Now you should have a repo setup and ready for some code!

The Languages

In order to perform language classification, a data source is needed. A good source will have a large amount of text and accurate category labels (the categories being the identities of the languages). Wikipedia seems like a great place to start. Not only do they have a well-documented API, but it allows for language-specific querying.

Inside your repo, create a file called languages.py. This file will include the meta-data of our project - the details about the languages we’ll classify. This data is taken from here:

# languages.py
"""
The top 14 languages with the greatest number of articles (with the exception of Waray) were
selected from here: https://en.wikipedia.org/wiki/List_of_Wikipedias
"""

LANGUAGE_STATS = [ \
    # Language, code, articles, users
    ("English", "en", 6251473, 40971086),
    ("Cebuano", "ceb", 5525120, 75812),
    ("Swedish", "sv", 3417156, 762664),
    ("German", "de", 2538143, 3642783),
    ("French", "fr", 2300250, 4018582),
    ("Dutch", "nl", 2045761, 1123270),
    ("Russian", "ru", 1699933, 2924014),
    ("Italian", "it", 1674804, 2083500),
    ("Spanish", "es", 1661352, 6122869),
    ("Polish", "pl", 1457390, 1084637),
    ("Vietnamese", "vi", 1261526, 787725),
    ("Japanese", "ja", 1254240, 1751078),
    ("Egyptian Arabic", "arz", 1202137, 146896),
    ("Chinese", "zh", 1177896, 3051388)
    ]

LANGUAGES = [language for (language, _, _, _) in LANGUAGE_STATS]

# Map the language code to the name i.e. {"en": "English", ...}
mapping = {k: v for v, k, _, _ in LANGUAGE_STATS}

The languages I selected all have large numbers of speakers and lots of articles on Wikipedia.

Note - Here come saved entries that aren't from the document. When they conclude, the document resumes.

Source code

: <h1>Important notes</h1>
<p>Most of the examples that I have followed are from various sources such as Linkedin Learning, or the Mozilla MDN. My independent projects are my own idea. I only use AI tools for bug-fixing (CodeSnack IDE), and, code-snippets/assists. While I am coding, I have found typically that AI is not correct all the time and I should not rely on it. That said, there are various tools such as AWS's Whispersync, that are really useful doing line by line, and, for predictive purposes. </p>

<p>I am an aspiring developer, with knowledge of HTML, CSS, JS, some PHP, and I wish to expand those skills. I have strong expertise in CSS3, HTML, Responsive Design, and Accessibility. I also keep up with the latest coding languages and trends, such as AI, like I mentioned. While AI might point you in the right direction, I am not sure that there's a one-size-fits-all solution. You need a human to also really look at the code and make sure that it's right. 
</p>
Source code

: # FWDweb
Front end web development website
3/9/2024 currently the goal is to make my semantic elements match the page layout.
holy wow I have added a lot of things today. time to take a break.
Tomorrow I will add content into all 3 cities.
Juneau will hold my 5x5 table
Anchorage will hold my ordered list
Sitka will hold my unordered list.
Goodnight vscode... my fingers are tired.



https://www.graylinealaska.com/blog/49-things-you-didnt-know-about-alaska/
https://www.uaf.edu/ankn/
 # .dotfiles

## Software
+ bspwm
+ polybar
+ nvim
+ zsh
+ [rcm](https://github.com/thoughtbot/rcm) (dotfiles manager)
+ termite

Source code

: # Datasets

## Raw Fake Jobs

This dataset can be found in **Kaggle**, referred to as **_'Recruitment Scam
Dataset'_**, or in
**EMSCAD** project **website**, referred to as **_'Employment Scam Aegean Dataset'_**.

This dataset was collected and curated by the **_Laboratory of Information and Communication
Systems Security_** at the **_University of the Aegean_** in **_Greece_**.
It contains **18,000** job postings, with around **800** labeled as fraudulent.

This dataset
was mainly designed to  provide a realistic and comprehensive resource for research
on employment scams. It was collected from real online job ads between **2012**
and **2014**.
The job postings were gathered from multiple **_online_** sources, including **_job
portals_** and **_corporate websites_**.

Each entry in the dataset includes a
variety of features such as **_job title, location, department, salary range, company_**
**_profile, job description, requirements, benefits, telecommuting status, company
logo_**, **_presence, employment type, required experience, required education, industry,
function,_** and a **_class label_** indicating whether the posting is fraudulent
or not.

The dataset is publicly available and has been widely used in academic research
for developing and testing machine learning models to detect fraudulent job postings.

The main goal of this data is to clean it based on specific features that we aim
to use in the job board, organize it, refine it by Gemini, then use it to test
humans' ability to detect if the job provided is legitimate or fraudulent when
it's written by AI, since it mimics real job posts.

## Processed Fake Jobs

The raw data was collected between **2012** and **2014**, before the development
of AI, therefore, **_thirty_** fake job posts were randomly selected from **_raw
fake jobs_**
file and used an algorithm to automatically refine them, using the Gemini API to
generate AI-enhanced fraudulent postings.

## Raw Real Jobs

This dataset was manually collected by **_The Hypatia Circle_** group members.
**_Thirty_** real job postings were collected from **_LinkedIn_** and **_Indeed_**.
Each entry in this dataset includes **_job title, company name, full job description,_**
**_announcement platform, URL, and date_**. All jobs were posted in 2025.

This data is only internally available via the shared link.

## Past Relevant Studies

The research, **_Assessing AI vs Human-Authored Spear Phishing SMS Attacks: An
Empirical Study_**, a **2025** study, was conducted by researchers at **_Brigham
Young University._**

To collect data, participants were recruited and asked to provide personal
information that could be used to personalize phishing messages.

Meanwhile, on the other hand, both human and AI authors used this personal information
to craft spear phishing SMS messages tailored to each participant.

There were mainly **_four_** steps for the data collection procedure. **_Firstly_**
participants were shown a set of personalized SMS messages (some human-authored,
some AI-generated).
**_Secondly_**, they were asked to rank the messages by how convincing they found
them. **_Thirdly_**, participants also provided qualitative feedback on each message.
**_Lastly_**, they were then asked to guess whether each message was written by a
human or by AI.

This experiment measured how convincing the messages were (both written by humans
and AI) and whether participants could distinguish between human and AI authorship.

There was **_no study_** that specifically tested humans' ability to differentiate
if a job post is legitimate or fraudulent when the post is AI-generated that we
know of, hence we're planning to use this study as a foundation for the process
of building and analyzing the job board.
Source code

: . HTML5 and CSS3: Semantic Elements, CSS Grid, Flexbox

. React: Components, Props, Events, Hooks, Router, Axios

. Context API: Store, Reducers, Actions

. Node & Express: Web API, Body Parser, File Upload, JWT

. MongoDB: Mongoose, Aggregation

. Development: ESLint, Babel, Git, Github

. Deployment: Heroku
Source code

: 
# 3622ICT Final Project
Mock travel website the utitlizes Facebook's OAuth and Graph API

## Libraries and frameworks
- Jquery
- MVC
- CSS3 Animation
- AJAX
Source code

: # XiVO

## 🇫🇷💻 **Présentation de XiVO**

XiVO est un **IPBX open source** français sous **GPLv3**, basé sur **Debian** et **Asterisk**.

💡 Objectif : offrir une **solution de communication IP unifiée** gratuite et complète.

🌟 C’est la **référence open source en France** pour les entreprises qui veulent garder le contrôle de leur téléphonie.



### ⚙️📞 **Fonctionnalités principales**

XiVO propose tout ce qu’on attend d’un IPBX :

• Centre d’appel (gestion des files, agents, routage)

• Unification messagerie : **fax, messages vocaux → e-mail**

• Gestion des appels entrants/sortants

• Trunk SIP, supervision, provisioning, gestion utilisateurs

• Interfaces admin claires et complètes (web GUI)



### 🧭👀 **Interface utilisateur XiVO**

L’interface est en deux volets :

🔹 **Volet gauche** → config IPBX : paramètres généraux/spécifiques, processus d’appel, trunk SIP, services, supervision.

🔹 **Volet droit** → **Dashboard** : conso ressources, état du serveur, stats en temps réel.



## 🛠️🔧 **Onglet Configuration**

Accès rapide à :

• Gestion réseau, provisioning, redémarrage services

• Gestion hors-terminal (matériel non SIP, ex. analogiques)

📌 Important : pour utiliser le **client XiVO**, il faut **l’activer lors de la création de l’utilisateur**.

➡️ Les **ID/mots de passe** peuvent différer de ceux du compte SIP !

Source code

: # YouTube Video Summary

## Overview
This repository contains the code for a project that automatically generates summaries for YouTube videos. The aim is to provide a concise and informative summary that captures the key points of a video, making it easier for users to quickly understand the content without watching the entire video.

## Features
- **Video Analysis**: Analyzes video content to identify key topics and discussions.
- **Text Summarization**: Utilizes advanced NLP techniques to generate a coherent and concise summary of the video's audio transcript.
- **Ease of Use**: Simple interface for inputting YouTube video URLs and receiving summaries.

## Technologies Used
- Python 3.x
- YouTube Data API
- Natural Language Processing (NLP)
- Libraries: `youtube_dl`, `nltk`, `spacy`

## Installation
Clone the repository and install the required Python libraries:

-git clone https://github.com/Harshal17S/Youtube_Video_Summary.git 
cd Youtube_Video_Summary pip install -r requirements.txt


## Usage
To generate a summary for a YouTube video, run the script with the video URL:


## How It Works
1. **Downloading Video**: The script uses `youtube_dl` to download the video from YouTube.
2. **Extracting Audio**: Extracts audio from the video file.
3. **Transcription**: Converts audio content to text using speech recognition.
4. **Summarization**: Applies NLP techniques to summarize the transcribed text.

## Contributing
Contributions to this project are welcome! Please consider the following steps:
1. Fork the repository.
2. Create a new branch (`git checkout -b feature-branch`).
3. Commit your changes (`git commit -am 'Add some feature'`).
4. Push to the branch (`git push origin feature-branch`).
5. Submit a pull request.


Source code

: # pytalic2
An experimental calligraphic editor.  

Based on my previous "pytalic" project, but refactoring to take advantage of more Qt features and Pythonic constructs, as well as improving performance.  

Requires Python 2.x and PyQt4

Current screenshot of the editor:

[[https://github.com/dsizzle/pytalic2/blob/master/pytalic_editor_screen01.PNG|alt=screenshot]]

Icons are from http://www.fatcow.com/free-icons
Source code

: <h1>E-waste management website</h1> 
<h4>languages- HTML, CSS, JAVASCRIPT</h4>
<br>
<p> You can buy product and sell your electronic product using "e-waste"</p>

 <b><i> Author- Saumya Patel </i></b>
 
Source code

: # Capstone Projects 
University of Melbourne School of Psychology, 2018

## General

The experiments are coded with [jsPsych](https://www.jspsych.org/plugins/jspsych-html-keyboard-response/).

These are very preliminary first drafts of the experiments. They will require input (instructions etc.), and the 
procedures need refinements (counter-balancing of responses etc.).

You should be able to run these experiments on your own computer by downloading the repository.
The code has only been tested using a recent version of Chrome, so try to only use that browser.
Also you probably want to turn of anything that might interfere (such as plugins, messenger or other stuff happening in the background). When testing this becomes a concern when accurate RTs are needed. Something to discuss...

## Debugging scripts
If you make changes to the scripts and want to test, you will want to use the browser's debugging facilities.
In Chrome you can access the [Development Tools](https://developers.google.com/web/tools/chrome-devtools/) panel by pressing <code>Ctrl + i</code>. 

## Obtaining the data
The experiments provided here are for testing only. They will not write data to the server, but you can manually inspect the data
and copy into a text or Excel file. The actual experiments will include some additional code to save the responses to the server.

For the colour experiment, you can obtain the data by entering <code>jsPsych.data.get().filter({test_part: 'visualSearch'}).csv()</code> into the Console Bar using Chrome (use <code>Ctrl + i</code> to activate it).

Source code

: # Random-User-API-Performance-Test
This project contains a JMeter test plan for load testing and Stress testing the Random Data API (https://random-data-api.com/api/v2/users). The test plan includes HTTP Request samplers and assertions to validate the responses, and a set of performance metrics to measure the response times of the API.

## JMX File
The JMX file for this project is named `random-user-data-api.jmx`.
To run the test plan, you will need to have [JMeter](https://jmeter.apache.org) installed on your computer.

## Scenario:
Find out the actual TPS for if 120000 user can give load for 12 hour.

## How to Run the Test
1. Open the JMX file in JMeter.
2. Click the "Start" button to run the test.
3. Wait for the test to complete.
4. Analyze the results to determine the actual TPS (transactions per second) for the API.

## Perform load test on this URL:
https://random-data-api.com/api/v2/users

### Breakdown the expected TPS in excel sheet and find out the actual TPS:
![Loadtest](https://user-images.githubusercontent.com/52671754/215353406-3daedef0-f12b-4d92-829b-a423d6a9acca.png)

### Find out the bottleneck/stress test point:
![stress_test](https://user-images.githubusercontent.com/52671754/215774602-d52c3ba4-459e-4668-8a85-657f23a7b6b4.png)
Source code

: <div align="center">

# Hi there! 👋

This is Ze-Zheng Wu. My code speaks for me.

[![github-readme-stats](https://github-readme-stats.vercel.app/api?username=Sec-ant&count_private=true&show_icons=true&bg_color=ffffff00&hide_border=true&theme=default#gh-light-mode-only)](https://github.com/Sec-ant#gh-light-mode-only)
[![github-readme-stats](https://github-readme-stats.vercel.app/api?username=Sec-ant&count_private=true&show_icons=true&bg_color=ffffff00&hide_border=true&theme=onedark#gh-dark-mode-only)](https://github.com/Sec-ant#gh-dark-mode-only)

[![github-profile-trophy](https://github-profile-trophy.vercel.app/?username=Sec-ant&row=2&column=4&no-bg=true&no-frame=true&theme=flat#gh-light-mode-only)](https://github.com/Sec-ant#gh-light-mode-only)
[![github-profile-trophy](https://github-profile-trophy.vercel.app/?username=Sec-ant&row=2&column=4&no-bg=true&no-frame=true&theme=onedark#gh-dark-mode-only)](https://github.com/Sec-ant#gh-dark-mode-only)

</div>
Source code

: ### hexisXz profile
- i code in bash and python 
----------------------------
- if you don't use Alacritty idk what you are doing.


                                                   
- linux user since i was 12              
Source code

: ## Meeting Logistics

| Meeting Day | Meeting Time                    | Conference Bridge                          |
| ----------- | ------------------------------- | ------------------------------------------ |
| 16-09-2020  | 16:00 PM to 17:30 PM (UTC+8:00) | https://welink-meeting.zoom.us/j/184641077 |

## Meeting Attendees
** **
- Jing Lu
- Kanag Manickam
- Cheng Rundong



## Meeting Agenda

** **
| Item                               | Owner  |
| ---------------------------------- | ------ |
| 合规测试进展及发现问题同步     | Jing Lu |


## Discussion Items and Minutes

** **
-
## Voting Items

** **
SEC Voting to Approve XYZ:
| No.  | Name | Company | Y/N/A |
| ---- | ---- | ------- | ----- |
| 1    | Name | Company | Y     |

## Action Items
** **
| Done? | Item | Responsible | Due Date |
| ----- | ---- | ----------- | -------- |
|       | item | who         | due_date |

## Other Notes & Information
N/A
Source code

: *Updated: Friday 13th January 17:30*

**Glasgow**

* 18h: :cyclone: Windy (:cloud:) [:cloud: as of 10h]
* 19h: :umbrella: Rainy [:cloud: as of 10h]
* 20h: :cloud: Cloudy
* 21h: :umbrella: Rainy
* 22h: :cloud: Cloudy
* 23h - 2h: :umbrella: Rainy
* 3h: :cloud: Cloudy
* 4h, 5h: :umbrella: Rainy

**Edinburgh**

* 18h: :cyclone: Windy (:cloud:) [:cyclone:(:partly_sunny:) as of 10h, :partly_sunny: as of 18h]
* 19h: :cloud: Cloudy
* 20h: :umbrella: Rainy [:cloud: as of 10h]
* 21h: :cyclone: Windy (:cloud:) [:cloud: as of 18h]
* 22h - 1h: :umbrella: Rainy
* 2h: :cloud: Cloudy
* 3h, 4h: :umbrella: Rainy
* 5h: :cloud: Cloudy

However, there is one weird outlier: Cebuano, a language spoken in the Philippines. This language has lots of articles because a bot automatically generated them. Later on I’ll talk about how we should deal with this problem (and if it’s even a problem in the first place!).

LANGUAGE_STATS and LANGUAGES are important and we’ll import them into some of the modules we create later on.

Assemble a Corpus

Inside the repository, create a directory called scraper. Scripts to download and store data will live here. Inside this directory, create another directory called data and a file called get_data.py. Make sure to read the documentation in the code below as you go along:

# get_data.py
"""
This module exposes the class GetWikiArticles which is used to download and sanitize Wikipedia
articles, downloading them as .txt files to a specified directory. I recommend downloading less
than 100 articles per language at a time, as Wikipedia's servers might decide to block or limit
your IP address.

The number of articles that are downloaded are set as a fraction of the total number of Wikipedia
articles for the given language. The default fraction is 0.00001. For instance, there are 6 million
articles in English, so: 6000000 * 0.00001 = 60 articles will be downloaded. However, keep in mind
that some languages like Cebuano are over-represented, so depending on how you intend this app to
be used, you may want to modify the data distribution by language.
"""
import os
import re

import requests

import sys
sys.path.append("..")
from languages import LANGUAGE_STATS


class GetWikiArticles(object):
    """
    This is an object with the public method write_articles(language_id, number_of_articles,
    db_location). This writes sanitized articles to text files in a specified location.
    """
    def __init__(self, data_path):
        self.data_path = data_path


    def _get_random_article_ids(self, language_id, number_of_articles):
        """
        Makes a request for random article ids. "rnnamespace=0" means that only articles are chosen,
        as opposed to user-talk pages or category pages. These ids are used by the _get_article_text
        function to request articles.
        """
        query = f"https://{language_id}.wikipedia.org/w/api.php?format=json&action=query&list=random&rnlimit={str(number_of_articles)}&rnnamespace=0"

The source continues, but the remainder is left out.